TEMPO Interaktif, Jakarta - Peneliti Indonesia Corruption Watch (ICW), Febridiansyah menilai Panitia seleksi (Pansel) Pimpinan Komisi Pemberantasan Korupsi (KPK) bukan event organizer yang hanya mengurusi proses seleksi dari tahap ke tahap. "Pansel harus punya visi ke depan," katanya Ahad, 19 Juni 2011.
Febri memandang, sampai saat ini belum ada pernyataan sikap dari pansel KPK, padahal proses pendaftaran akan ditutup 20 Juni mendatang. Menurutnya, Pansel baru bicara soal teknis dan persyaratan. "Visi KPK, tergantung visi Pansel," kata Febri.
Baca Juga:
Febri menyebut tujuh tantangan bagi Pansel. Pertama, Pansel harus memiliki visi dan memilih pimpinan KPK yang juga punya visi soal pemberantasan korupsi. "Kita butuh pimpinan KPK yang begitu terpilih langsung bisa bertugas," kata Febri.
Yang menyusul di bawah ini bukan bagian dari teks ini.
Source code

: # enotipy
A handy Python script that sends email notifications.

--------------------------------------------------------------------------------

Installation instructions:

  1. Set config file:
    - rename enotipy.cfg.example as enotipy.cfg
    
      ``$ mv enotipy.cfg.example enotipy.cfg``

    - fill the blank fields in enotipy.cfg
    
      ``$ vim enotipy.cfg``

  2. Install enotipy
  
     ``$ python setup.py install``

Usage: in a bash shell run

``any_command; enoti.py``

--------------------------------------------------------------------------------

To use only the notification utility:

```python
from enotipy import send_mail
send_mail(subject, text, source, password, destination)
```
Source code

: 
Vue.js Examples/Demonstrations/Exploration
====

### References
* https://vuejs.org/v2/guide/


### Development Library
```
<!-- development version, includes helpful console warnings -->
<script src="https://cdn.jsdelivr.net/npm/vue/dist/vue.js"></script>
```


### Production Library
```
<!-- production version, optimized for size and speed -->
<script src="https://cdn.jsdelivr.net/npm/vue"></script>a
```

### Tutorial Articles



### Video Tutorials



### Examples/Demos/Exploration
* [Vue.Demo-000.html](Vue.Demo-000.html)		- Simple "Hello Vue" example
Kedua, pansel harus mengumumkan kepada publik kriteria detail pimpinan KPK. "Supaya publik bisa mengawasi," tuturnya.
Ketiga, pimpinan KPK harus memiliki kekayaan yang wajar. "Dari rekam jejak yang dilakukan ICW, Pansel masih meloloskan orang-orang yang kekayaannya tidak wajar," kata Febri. Ia menyarankan agar pansel bekerjasama dengan KPK, PPATK dan Direktorat Jenderal Pajak untuk menelusuri kekayaan para calon pimpinan KPK.
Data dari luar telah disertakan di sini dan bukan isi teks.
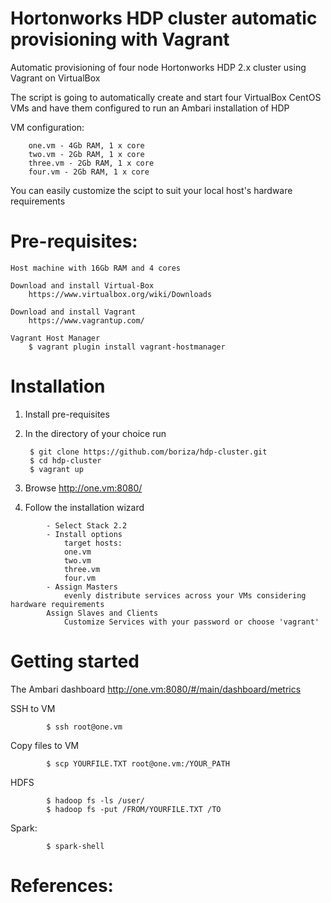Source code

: # Hortonworks HDP cluster automatic provisioning with Vagrant
Automatic provisioning of four node Hortonworks HDP 2.x cluster using Vagrant on VirtualBox

The script is going to automatically create and start four VirtualBox CentOS VMs and have them configured to run an Ambari installation of HDP

VM configuration:
		
		one.vm - 4Gb RAM, 1 x core
		two.vm - 2Gb RAM, 1 x core
		three.vm - 2Gb RAM, 1 x core
		four.vm - 2Gb RAM, 1 x core
You can easily customize the scipt to suit your local host's hardware requirements


# Pre-requisites:

	Host machine with 16Gb RAM and 4 cores

	Download and install Virtual-Box 
		https://www.virtualbox.org/wiki/Downloads

	Download and install Vagrant
		https://www.vagrantup.com/

	Vagrant Host Manager
		$ vagrant plugin install vagrant-hostmanager


# Installation

1) Install pre-requisites

2) In the directory of your choice run 

		$ git clone https://github.com/boriza/hdp-cluster.git
		$ cd hdp-cluster
		$ vagrant up

3) Browse http://one.vm:8080/

4) Follow the installation wizard
```
		- Select Stack 2.2
		- Install options 
			target hosts:
			one.vm
			two.vm
			three.vm
			four.vm
		- Assign Masters 
     		evenly distribute services across your VMs considering hardware requirements
     	Assign Slaves and Clients
			Customize Services with your password or choose 'vagrant' 
```

# Getting started
The Ambari dashboard
	http://one.vm:8080/#/main/dashboard/metrics

SSH to VM
```
		$ ssh root@one.vm
```

Copy files to VM
```
		$ scp YOURFILE.TXT root@one.vm:/YOUR_PATH
```
HDFS
```
		$ hadoop fs -ls /user/
		$ hadoop fs -put /FROM/YOURFILE.TXT /TO
```
Spark:
```
		$ spark-shell
```

# References:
Keempat, soal kasus-kasus strategis. Pansel harus menanyakan calon pimpinan KPK tentang sikap mereka terhadap kasus-kasus korupsi.
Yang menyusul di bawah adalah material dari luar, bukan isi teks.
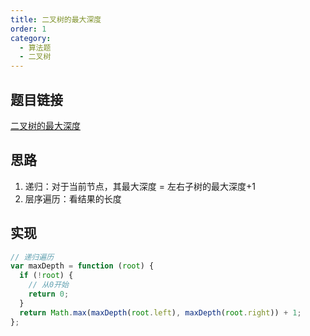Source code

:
 ```yaml
---
title: 二叉树的最大深度
order: 1
category:
  - 算法题
  - 二叉树
---
```


## 题目链接

[二叉树的最大深度](https://leetcode.cn/problems/maximum-depth-of-binary-tree/description/)

## 思路

1. 递归：对于当前节点，其最大深度 = 左右子树的最大深度+1
2. 层序遍历：看结果的长度

## 实现

```js
// 递归遍历
var maxDepth = function (root) {
  if (!root) {
    // 从0开始
    return 0;
  }
  return Math.max(maxDepth(root.left), maxDepth(root.right)) + 1;
};
```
Kelima, terkait judicial review masa jabatan KPK yang akan diputuskan besok oleh Mahkamah Konstitusi. "Jika dikabulkan, hanya cukup mencari 8 orang bukan 10 orang," kata Febri.
Keenam, Pimpinan KPK tidak boleh punya kasus hukum atau permainan kasus. "Pimpinan KPK tidak boleh tersandera dengan masa lalunya," Kata Febri. Karenanya ICW menyarankan Bibit-Chandra tak lagi mencalonkan diri.
Terakhir soal pemiskinan koruptor. "Pansel harus mempertanyakan apakah seorang calon punya visi soal pemiskinan koruptor," tutur Febri.